§ **WHAT YOU ARE ASKED TO DO**:
Ignoring the pictures, copy the data exactly.

§ **SOURCE INFORMATION**:

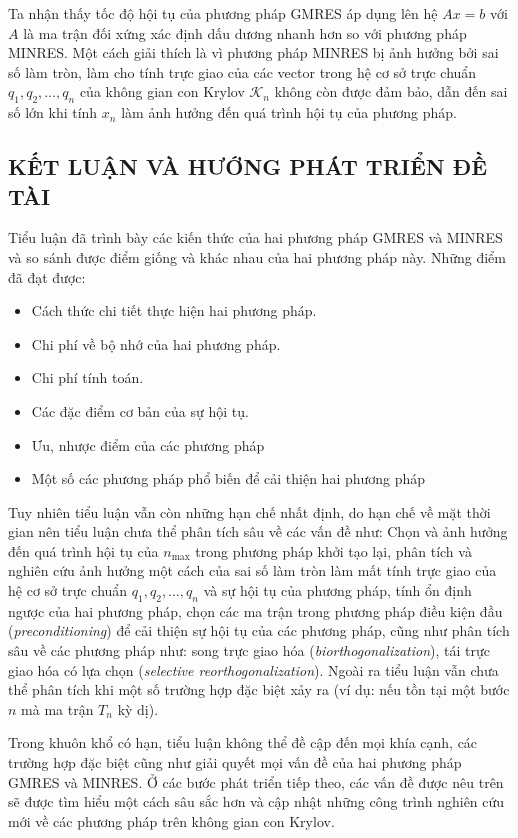 \documentclass[14pt, a4paper]{article}
\numberwithin{equation}{section}
\numberwithin{algorithm}{section}
\numberwithin{figure}{section}
\numberwithin{dl}{section}
\numberwithin{md}{section}
\numberwithin{bd}{section}
\numberwithin{dn}{section}
\numberwithin{hq}{section}
\begin{document}
Ta nhận thấy tốc độ hội tụ của phương pháp GMRES áp dụng lên hệ $Ax=b$ với $A$ là ma trận đối xứng xác định dấu dương nhanh hơn so với phương pháp MINRES. Một cách giải thích là vì phương pháp MINRES bị ảnh hưởng bởi sai số làm tròn, làm cho tính trực giao của các vector trong hệ cơ sở trực chuẩn $q_1, q_2, \dots, q_n$ của không gian con Krylov $\mathcal{K}_n$ không còn được đảm bảo, dẫn đến sai số lớn khi tính $x_n$ làm ảnh hưởng đến quá trình hội tụ của phương pháp.


\newpage
\begin{center}
    \section*{KẾT LUẬN VÀ HƯỚNG PHÁT TRIỂN ĐỀ TÀI}
\end{center}

Tiểu luận đã trình bày các kiến thức của hai phương pháp GMRES và MINRES và so sánh được điểm giống và khác nhau của hai phương pháp này.
Những điểm đã đạt được:

\begin{itemize}
    \item Cách thức chi tiết thực hiện hai phương pháp.
    \item Chi phí về bộ nhớ của hai phương pháp.
    \item Chi phí tính toán.
    \item Các đặc điểm cơ bản của sự hội tụ.
    \item Ưu, nhược điểm của các phương pháp
    \item Một số các phương pháp phổ biến để cải thiện hai phương pháp
\end{itemize}

Tuy nhiên tiểu luận vẫn còn những hạn chế nhất định, do hạn chế về mặt thời gian nên tiểu luận chưa thể phân tích sâu về các vấn đề như: Chọn và ảnh hưởng đến quá trình hội tụ của $n_{\max}$ trong phương pháp khởi tạo lại, phân tích và nghiên cứu ảnh hưởng một cách của sai số làm tròn làm mất tính trực giao của hệ cơ sở trực chuẩn $q_1, q_2, \dots, q_n$ và sự hội tụ của phương pháp, tính ổn định ngược của hai phương pháp, chọn các ma trận trong phương pháp điều kiện đầu (\textit{preconditioning}) để cải thiện sự hội tụ của các phương pháp,
cũng như phân tích sâu về các phương pháp như: song trực giao hóa (\textit{biorthogonalization}), tái trực giao hóa có lựa chọn (\textit{selective reorthogonalization}).
Ngoài ra tiểu luận vẫn chưa thể phân tích khi một số trường hợp đặc biệt xảy ra (ví dụ: nếu tồn tại một bước $n$ mà ma trận $T_n$ kỳ dị).

Trong khuôn khổ có hạn, tiểu luận không thể đề cập đến mọi khía cạnh, các trường hợp đặc biệt cũng như giải quyết mọi vấn đề của hai phương pháp GMRES và MINRES. Ở các bước phát triển tiếp theo, các vấn đề được nêu trên sẽ được tìm hiểu một cách sâu sắc hơn và cập nhật những công trình nghiên cứu mới về các phương pháp trên không gian con Krylov.
\newpage
{}
%
%
\printbibliography[title={TÀI LIỆU THAM KHẢO}]

\end{document}
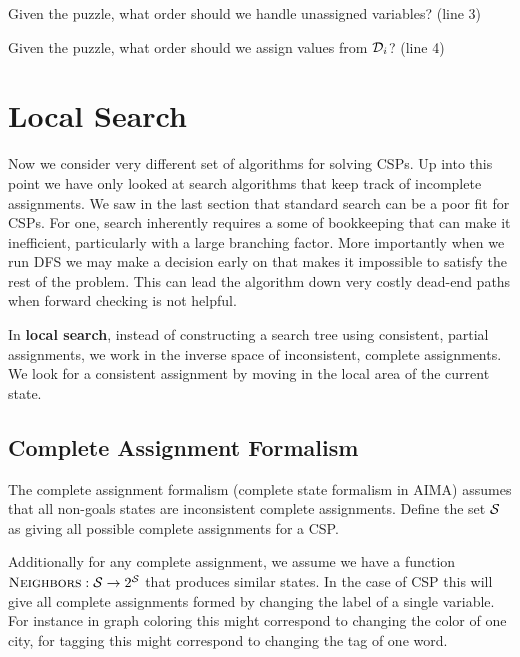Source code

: \documentclass[11pt]{article}
\begin{document}
\begin{exercise}
  Given the puzzle, what order should we handle unassigned variables? (line 3)
\end{exercise}


\begin{exercise}
  Given the puzzle, what order should we assign values from $\mathcal{D}_i$? (line 4)
\end{exercise}

\section{Local Search}



Now we consider very different set of algorithms for solving CSPs. Up
into this point we have only looked at search algorithms that keep
track of incomplete assignments.  We saw in the last section that
standard search can be a poor fit for CSPs. For one, search inherently
requires a some of bookkeeping that can make it inefficient,
particularly with a large branching factor. More importantly when we
run DFS we may make a decision early on that makes it impossible to
satisfy the rest of the problem. This can lead the algorithm down very
costly dead-end paths when forward checking is not helpful.

In \textbf{local search}, instead of constructing a search tree using
consistent, partial assignments, we work in the inverse space of inconsistent,
complete assignments. We look for a consistent assignment by moving in
the local area of the current state.

\subsection{Complete Assignment Formalism}

The complete assignment formalism (complete state formalism in AIMA)  assumes that all non-goals states are inconsistent
complete assignments. Define the set $\mathcal{S}$ as giving all possible
complete assignments for a CSP.

Additionally for any complete assignment, we assume we have a function $\mathrm{\textsc{Neighbors}} : \mathcal{S} \rightarrow 2^{\mathcal{S}}$ that produces similar states. In the case of CSP this will give all complete assignments formed by changing the label of a single variable. For instance in graph coloring this might correspond to changing the color of one city, for tagging this might correspond to changing the tag of one word. 
\end{document}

§ **ANSWER TO THIS TASK**:
 \documentclass[14pt, a4paper]{article}
\numberwithin{equation}{section}
\numberwithin{algorithm}{section}
\numberwithin{figure}{section}
\numberwithin{dl}{section}
\numberwithin{md}{section}
\numberwithin{bd}{section}
\numberwithin{dn}{section}
\numberwithin{hq}{section}
\begin{document}
Ta nhận thấy tốc độ hội tụ của phương pháp GMRES áp dụng lên hệ $Ax=b$ với $A$ là ma trận đối xứng xác định dấu dương nhanh hơn so với phương pháp MINRES. Một cách giải thích là vì phương pháp MINRES bị ảnh hưởng bởi sai số làm tròn, làm cho tính trực giao của các vector trong hệ cơ sở trực chuẩn $q_1, q_2, \dots, q_n$ của không gian con Krylov $\mathcal{K}_n$ không còn được đảm bảo, dẫn đến sai số lớn khi tính $x_n$ làm ảnh hưởng đến quá trình hội tụ của phương pháp.


\newpage
\begin{center}
    \section*{KẾT LUẬN VÀ HƯỚNG PHÁT TRIỂN ĐỀ TÀI}
\end{center}

Tiểu luận đã trình bày các kiến thức của hai phương pháp GMRES và MINRES và so sánh được điểm giống và khác nhau của hai phương pháp này.
Những điểm đã đạt được:

\begin{itemize}
    \item Cách thức chi tiết thực hiện hai phương pháp.
    \item Chi phí về bộ nhớ của hai phương pháp.
    \item Chi phí tính toán.
    \item Các đặc điểm cơ bản của sự hội tụ.
    \item Ưu, nhược điểm của các phương pháp
    \item Một số các phương pháp phổ biến để cải thiện hai phương pháp
\end{itemize}

Tuy nhiên tiểu luận vẫn còn những hạn chế nhất định, do hạn chế về mặt thời gian nên tiểu luận chưa thể phân tích sâu về các vấn đề như: Chọn và ảnh hưởng đến quá trình hội tụ của $n_{\max}$ trong phương pháp khởi tạo lại, phân tích và nghiên cứu ảnh hưởng một cách của sai số làm tròn làm mất tính trực giao của hệ cơ sở trực chuẩn $q_1, q_2, \dots, q_n$ và sự hội tụ của phương pháp, tính ổn định ngược của hai phương pháp, chọn các ma trận trong phương pháp điều kiện đầu (\textit{preconditioning}) để cải thiện sự hội tụ của các phương pháp,
cũng như phân tích sâu về các phương pháp như: song trực giao hóa (\textit{biorthogonalization}), tái trực giao hóa có lựa chọn (\textit{selective reorthogonalization}).
Ngoài ra tiểu luận vẫn chưa thể phân tích khi một số trường hợp đặc biệt xảy ra (ví dụ: nếu tồn tại một bước $n$ mà ma trận $T_n$ kỳ dị).

Trong khuôn khổ có hạn, tiểu luận không thể đề cập đến mọi khía cạnh, các trường hợp đặc biệt cũng như giải quyết mọi vấn đề của hai phương pháp GMRES và MINRES. Ở các bước phát triển tiếp theo, các vấn đề được nêu trên sẽ được tìm hiểu một cách sâu sắc hơn và cập nhật những công trình nghiên cứu mới về các phương pháp trên không gian con Krylov.
\newpage
{}
%
%
\printbibliography[title={TÀI LIỆU THAM KHẢO}]

\end{document}
Source code

: \documentclass[11pt]{article}
\begin{document}
\begin{exercise}
  Given the puzzle, what order should we handle unassigned variables? (line 3)
\end{exercise}


\begin{exercise}
  Given the puzzle, what order should we assign values from $\mathcal{D}_i$? (line 4)
\end{exercise}

\section{Local Search}



Now we consider very different set of algorithms for solving CSPs. Up
into this point we have only looked at search algorithms that keep
track of incomplete assignments.  We saw in the last section that
standard search can be a poor fit for CSPs. For one, search inherently
requires a some of bookkeeping that can make it inefficient,
particularly with a large branching factor. More importantly when we
run DFS we may make a decision early on that makes it impossible to
satisfy the rest of the problem. This can lead the algorithm down very
costly dead-end paths when forward checking is not helpful.

In \textbf{local search}, instead of constructing a search tree using
consistent, partial assignments, we work in the inverse space of inconsistent,
complete assignments. We look for a consistent assignment by moving in
the local area of the current state.

\subsection{Complete Assignment Formalism}

The complete assignment formalism (complete state formalism in AIMA)  assumes that all non-goals states are inconsistent
complete assignments. Define the set $\mathcal{S}$ as giving all possible
complete assignments for a CSP.

Additionally for any complete assignment, we assume we have a function $\mathrm{\textsc{Neighbors}} : \mathcal{S} \rightarrow 2^{\mathcal{S}}$ that produces similar states. In the case of CSP this will give all complete assignments formed by changing the label of a single variable. For instance in graph coloring this might correspond to changing the color of one city, for tagging this might correspond to changing the tag of one word. 
\end{document}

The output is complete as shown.